Yes, yes, of course. Why hadn’t she thought of that?

Because she was living one of her worst nightmares, trapped in a closed space in utter darkness. Panic had suffocated logic and reason.

She was lost, following blindly, clinging to his large hand as they proceeded slowly but unhindered through the taller horizontal passageway and thence into the inclined smaller one. There she had to let go of his hand and grope along behind.

She knew she could not continue holding his hand while traversing the small tunnel. One part of her mind—the small part still functioning—understood the necessity. But the rest was too chaotic to understand anything, and when she let go, she felt wretched and lost and alone.

Telling herself to stop being so childish, she followed as closely behind as possible, listening to his footsteps while she slid her hands along the passage walls. What seemed a very long time later, though she knew they could not have traveled many feet, he put his hand back, touching the front of her turban.

“We’re at the shaft, I think,” he said softly. “There’s room for you to stand upright, at any rate. But stay a moment while I find the ladder.”

Another long wait. Daphne heard rustling, then his familiar rumble, too low to understand. Then a degree more audibly he said, “You’d better let me carry you.”

“Have the villains broken the ladder?” she said.

“No. Where the devil are you?” His voice was clipped and distant. One large hand found her forearm, the other her hip. “Where’s your waist, confound it?”

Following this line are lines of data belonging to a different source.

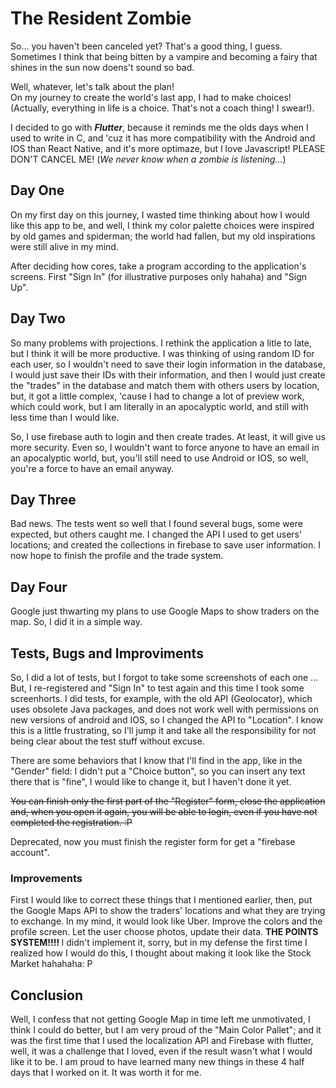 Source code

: # The Resident Zombie

So... you haven't been canceled yet? That's a good thing, I guess. Sometimes I think that being bitten by a vampire and becoming a fairy that shines in the sun now doens't sound so bad.

Well, whatever, let's talk about the plan!  
On my journey to create the world's last app, I had to make choices! (Actually, everything in life is a choice. That's not a coach thing! I swear!).

I decided to go with <strong>*Flutter*</strong>, because it reminds me the olds days when I used to write in C, and 'cuz it has more compatibility with the Android and IOS than  React Native, and it's more optimaze, but I love Javascript! PLEASE DON'T CANCEL ME! (*We never know when a zombie is listening...*)

## Day One
On my first day on this journey, I wasted time thinking about how I would like this app to be, and well, I think my color palette choices were inspired by old games and spiderman; the world had fallen, but my old inspirations were still alive in my mind.

After deciding how cores, take a program according to the application's screens. First "Sign In" (for illustrative purposes only hahaha) and "Sign Up".


## Day Two
So many problems with projections. I rethink the application a litle to late, but I think it will be more productive. I was thinking of using random ID for each user, so I wouldn't need to save their login information in the database, I would just save their IDs with their information, and then I would just create the "trades" in the database and match them with others users by location, but, it got a little complex, 'cause I had to change a lot of preview work, which could work, but I am literally in an apocalyptic world, and still with less time than I would like.

So, I use firebase auth to login and then create trades. At least, it will give us more security. Even so, I wouldn't want to force anyone to have an email in an apocalyptic world, but, you'll still need to use Android or IOS, so well, you're a force to have an email anyway.

## Day Three
Bad news. The tests went so well that I found several bugs, some were expected, but others caught me. I changed the API I used to get users' locations; and created the collections in firebase to save user information. I now hope to finish the profile and the trade system.


## Day Four
Google just thwarting my plans to use Google Maps to show traders on the map. So, I did it in a simple way.

## Tests, Bugs and Improviments
So, I did a lot of tests, but I forgot to take some screenshots of each one ... But, I re-registered and "Sign In" to test again and this time I took some screenhorts.
     I did tests, for example, with the old API (Geolocator), which uses obsolete Java packages, and does not work well with permissions on new versions of android and IOS, so I changed the API to "Location".
     I know this is a little frustrating, so I'll jump it and take all the responsibility for not being clear about the test stuff without excuse.

There are some behaviors that I know that I'll find in the app, like in the "Gender" field: I didn't put a "Choice button", so you can insert any text there that is "fine", I would like to change it, but I haven't done it yet.




<s>You can finish only the first part of the "Register" form, close the application and, when you open it again, you will be able to login, even if you have not completed the registration. :P</s> 

Deprecated, now you must finish the register form for get a "firebase account".

### Improvements

First I would like to correct these things that I mentioned earlier, then, put the Google Maps API to show the traders' locations and what they are trying to exchange. In my mind, it would look like Uber. Improve the colors and the profile screen. Let the user choose photos, update their data. 
<strong>  THE POINTS SYSTEM!!!! </strong> I didn't implement it, sorry, but in my defense the first time I realized how I would do this, I thought about making it look like the Stock Market hahahaha: P

## Conclusion
Well, I confess that not getting Google Map in time left me unmotivated, I think I could do better, but I am very proud of the "Main Color Pallet"; and it was the first time that I used the localization API and Firebase with flutter, well, it was a challenge that I loved, even if the result wasn't what I would like it to be. I am proud to have learned many new things in these 4 half days that I worked on it. It was worth it for me.
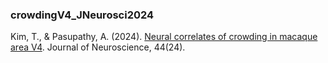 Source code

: ### crowdingV4_JNeurosci2024

Kim, T., & Pasupathy, A. (2024). [Neural correlates of crowding in macaque area V4](https://doi.org/10.1523/JNEUROSCI.2260-23.2024). Journal of Neuroscience, 44(24).



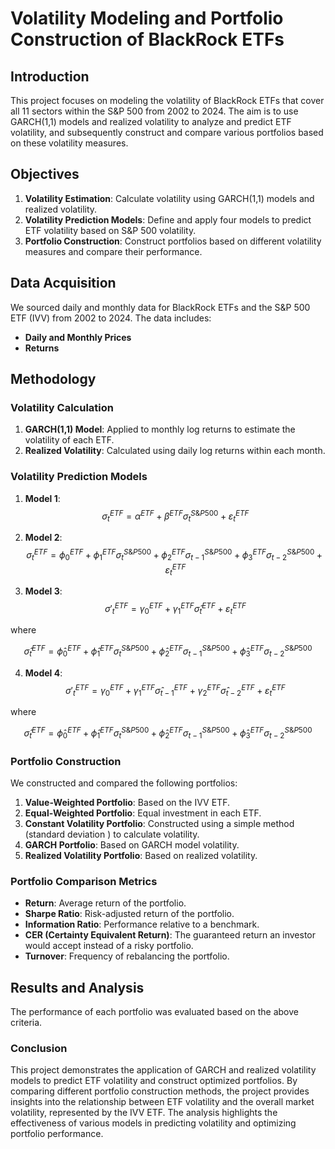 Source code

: <script type="text/javascript" async
  src="https://cdnjs.cloudflare.com/ajax/libs/mathjax/2.7.7/MathJax.js?config=TeX-MML-AM_CHTML">
</script>

# Volatility Modeling and Portfolio Construction of BlackRock ETFs

## Introduction

This project focuses on modeling the volatility of BlackRock ETFs that cover all 11 sectors within the S&P 500 from 2002 to 2024. The aim is to use GARCH(1,1) models and realized volatility to analyze and predict ETF volatility, and subsequently construct and compare various portfolios based on these volatility measures.

## Objectives

1. **Volatility Estimation**: Calculate volatility using GARCH(1,1) models and realized volatility.
2. **Volatility Prediction Models**: Define and apply four models to predict ETF volatility based on S&P 500 volatility.
3. **Portfolio Construction**: Construct portfolios based on different volatility measures and compare their performance.

## Data Acquisition

We sourced daily and monthly data for BlackRock ETFs and the S&P 500 ETF (IVV) from 2002 to 2024. The data includes:
- **Daily and Monthly Prices**
- **Returns**

## Methodology

### Volatility Calculation

1. **GARCH(1,1) Model**: Applied to monthly log returns to estimate the volatility of each ETF.
2. **Realized Volatility**: Calculated using daily log returns within each month.

### Volatility Prediction Models

1. **Model 1**:
$$\sigma^{ETF}_{t} = \alpha^{ETF} + \beta^{ETF}\sigma^{S\&P500}_{t} + \varepsilon^{ETF}_{t}$$

2. **Model 2**:
$$\sigma^{ETF}_{t} = \phi^{ETF}_{0} + \phi^{ETF}_{1}\sigma^{S\&P500}_{t} + \phi^{ETF}_{2}\sigma^{S\&P500}_{t-1} + \phi^{ETF}_{3}\sigma^{S\&P500}_{t-2} + \varepsilon^{ETF}_{t}$$

3. **Model 3**:
$$\sigma'^{ETF}_{t} = \gamma^{ETF}_{0} + \gamma^{ETF}_{1}\hat{\sigma}^{ETF}_{t} + \varepsilon^{ETF}_{t}$$ 

where 

$$\hat{\sigma}^{ETF}_{t} = \hat{\phi}^{ETF}_{0} + \hat{\phi}^{ETF}_{1}\sigma^{S\&P500}_{t} + \hat{\phi}^{ETF}_{2}\sigma^{S\&P500}_{t-1} + \hat{\phi}^{ETF}_{3}\sigma^{S\&P500}_{t-2}$$

4. **Model 4**:
$$\sigma'^{ETF}_{t} = \gamma^{ETF}_{0} + \gamma^{ETF}_{1}\hat{\sigma}^{ETF}_{t-1} + \gamma^{ETF}_{2}\hat{\sigma}^{ETF}_{t-2} + \varepsilon^{ETF}_{t}$$ 

where 

$$\hat{\sigma}^{ETF}_{t} = \hat{\phi}^{ETF}_{0} + \hat{\phi}^{ETF}_{1}\sigma^{S\&P500}_{t} + \hat{\phi}^{ETF}_{2}\sigma^{S\&P500}_{t-1} + \hat{\phi}^{ETF}_{3}\sigma^{S\&P500}_{t-2}$$

### Portfolio Construction

We constructed and compared the following portfolios:

1. **Value-Weighted Portfolio**: Based on the IVV ETF.
2. **Equal-Weighted Portfolio**: Equal investment in each ETF.
3. **Constant Volatility Portfolio**: Constructed using a simple method (standard deviation ) to calculate volatility.
4. **GARCH Portfolio**: Based on GARCH model volatility.
5. **Realized Volatility Portfolio**: Based on realized volatility.

### Portfolio Comparison Metrics

- **Return**: Average return of the portfolio.
- **Sharpe Ratio**: Risk-adjusted return of the portfolio.
- **Information Ratio**: Performance relative to a benchmark.
- **CER (Certainty Equivalent Return)**: The guaranteed return an investor would accept instead of a risky portfolio.
- **Turnover**: Frequency of rebalancing the portfolio.

## Results and Analysis

The performance of each portfolio was evaluated based on the above criteria.

### Conclusion

This project demonstrates the application of GARCH and realized volatility models to predict ETF volatility and construct optimized portfolios. By comparing different portfolio construction methods, the project provides insights into the relationship between ETF volatility and the overall market volatility, represented by the IVV ETF. The analysis highlights the effectiveness of various models in predicting volatility and optimizing portfolio performance.

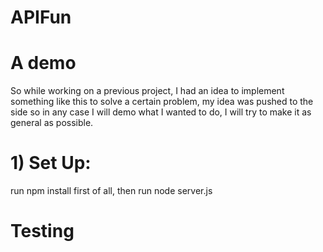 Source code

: # APIFun
# A demo


So while working on a previous project, I had an idea to implement something like this to solve a certain problem, my idea was pushed to the side so in any case I will demo what I wanted to do, I will try to make it as general as possible.


# 1) Set Up:
run npm install first of all, then run node server.js


# Testing


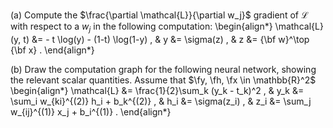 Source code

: <!-- Zhang CSC311, Handout 5 -->
(a) Compute the $\frac{\partial \mathcal{L}}{\partial w_j}$  gradient of $\mathcal{L}$ with respect to a $w_j$ in the following computation:
  \begin{align*} 
  \mathcal{L}(y, t) &= - t \log(y) - (1-t) \log(1-y) ,
    & y &= \sigma(z) ,
    &  z &= {\bf w}^\top {\bf x} .
  \end{align*}

(b) Draw the computation graph for the following neural network,
showing the relevant scalar quantities.
Assume that $\fy, \fh, \fx \in \mathbb{R}^2$
  \begin{align*}
  \mathcal{L} &= \frac{1}{2}\sum_k (y_k - t_k)^2 , 
    & y_k &= \sum_i w_{ki}^{(2)} h_i + b_k^{(2)} , 
    & h_i &= \sigma(z_i) ,
    & z_i &= \sum_j w_{ij}^{(1)} x_j + b_i^{(1)} .
  \end{align*} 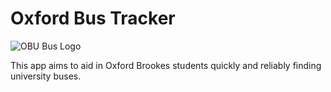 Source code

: # Oxford Bus Tracker

![OBU Bus Logo](/Oxford%20Brookes%20Bus/OBUSBusTrackerAppIcon180.png)

This app aims to aid in Oxford Brookes students quickly and reliably finding
university buses.
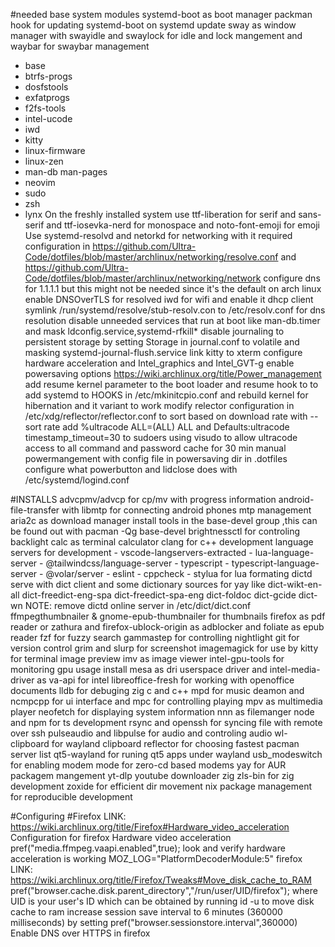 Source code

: #needed base system modules
systemd-boot as boot manager
packman hook for updating systemd-boot on systemd update
sway as window manager with swayidle and swaylock for idle and lock mangement and waybar for swaybar management
- base
- btrfs-progs
- dosfstools
- exfatprogs
- f2fs-tools
- intel-ucode
- iwd
- kitty
- linux-firmware
- linux-zen
- man-db man-pages
- neovim
- sudo
- zsh
- lynx
On the freshly installed system use ttf-liberation for serif and sans-serif and ttf-iosevka-nerd for monospace and noto-font-emoji for emoji
Use systemd-resolvd and netorkd for networking with it required configuration in https://github.com/Ultra-Code/dotfiles/blob/master/archlinux/networking/resolve.conf and https://github.com/Ultra-Code/dotfiles/blob/master/archlinux/networking/network
configure dns for 1.1.1.1 but this might not be needed since it's the default on arch linux
enable DNSOverTLS for resolved
iwd for wifi and enable it dhcp client
symlink /run/systemd/resolve/stub-resolv.con to /etc/resolv.conf for dns resolution
disable unneeded services that run at boot like man-db.timer and mask ldconfig.service,systemd-rfkill*
disable journaling to persistent storage by setting Storage in journal.conf to volatile and masking systemd-journal-flush.service
link kitty to xterm
configure hardware acceleration and Intel_graphics and Intel_GVT-g
enable powersaving options https://wiki.archlinux.org/title/Power_management
add resume kernel parameter to the boot loader and resume hook to to
add systemd to HOOKS in /etc/mkinitcpio.conf and rebuild kernel for hibernation and it variant to work
modify relector configuration in /etc/xdg/reflector/reflector.conf to sort based on download rate with --sort rate
add %ultracode ALL=(ALL) ALL and Defaults:ultracode timestamp_timeout=30 to sudoers using visudo to allow ultracode access to all command and password cache for 30 min
manual powermangement with config file in powersaving dir in .dotfiles
configure what powerbutton and lidclose does with /etc/systemd/logind.conf

#INSTALLS
advcpmv/advcp for cp/mv with progress information
android-file-transfer with libmtp for connecting android phones mtp management
aria2c as download manager
install tools in the base-devel group ,this can be found out with pacman -Qg base-devel
brightnessctl for controling backlight
calc as terminal calculator
clang for c++ development
language servers for development
    - vscode-langservers-extracted
    - lua-language-server
    - @tailwindcss/language-server
    - typescript
    - typescript-language-server
    - @volar/server
    - eslint
    - cppcheck
    - stylua for lua formating
dictd serve with dict client and some dictionary sources for yay like dict-wikt-en-all dict-freedict-eng-spa dict-freedict-spa-eng dict-foldoc dict-gcide dict-wn NOTE: remove dictd online server in /etc/dict/dict.conf
ffmpegthumbnailer & gnome-epub-thumbnailer for thumbnails
firefox as pdf reader or zathura and firefox-ublock-origin as adblocker and foliate as epub reader
fzf for fuzzy search
gammastep for controlling nightlight
git for version control
grim and slurp for screenshot
imagemagick for use by kitty for terminal image preview
imv as image viewer
intel-gpu-tools for monitoring gpu usage
install mesa as dri userspace driver and intel-media-driver as va-api for intel
libreoffice-fresh for working with openoffice documents
lldb for debuging zig c and c++
mpd for music deamon and ncmpcpp for ui interface and mpc for controlling playing
mpv as multimedia player
neofetch for displaying system information
nnn as filemanger
node and npm for ts development
rsync and openssh for syncing file with remote over ssh
pulseaudio and libpulse for audio and controling audio
wl-clipboard for wayland clipboard
reflector for choosing fastest pacman server list
qt5-wayland for runing qt5 apps under wayland
usb_modeswitch for enabling modem mode for zero-cd based modems
yay for AUR packagem mangement
yt-dlp youtube downloader
zig zls-bin for zig development
zoxide for efficient dir movement
nix package management for reproducible development

#Configuring
#Firefox
LINK: https://wiki.archlinux.org/title/Firefox#Hardware_video_acceleration
Configuration for firefox Hardware video acceleration
pref("media.ffmpeg.vaapi.enabled",true);
look and verify hardware acceleration is working MOZ_LOG="PlatformDecoderModule:5" firefox
LINK: https://wiki.archlinux.org/title/Firefox/Tweaks#Move_disk_cache_to_RAM
pref("browser.cache.disk.parent_directory","/run/user/UID/firefox"); where UID is your user's ID which can be obtained by running id -u to move disk cache to ram
increase session save interval to 6 minutes (360000 milliseconds) by setting pref("browser.sessionstore.interval",360000)
Enable DNS over HTTPS in firefox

Though the pyramid’s interior was far from cool, she was acutely aware of a very different warmth where he touched her, and of a strength that the childish part of her wanted to lean into.

She retreated. “I can climb up the ladder without aid,” she said. “I climbed down it, did I not?”

“As you wish, madam. Try not to step on the bodies.”

“Bodies,” she repeated.

“They’re human, they haven’t been dead for very long, and they’ve fallen or been flung onto the pile of stones near the ladder,” he said.

“Good grief,” she said.

“Don’t faint,” he said. “I’ve pushed them out of the way as much I could, but space is limited. If I can get you onto the third rung, you should be clear of them.”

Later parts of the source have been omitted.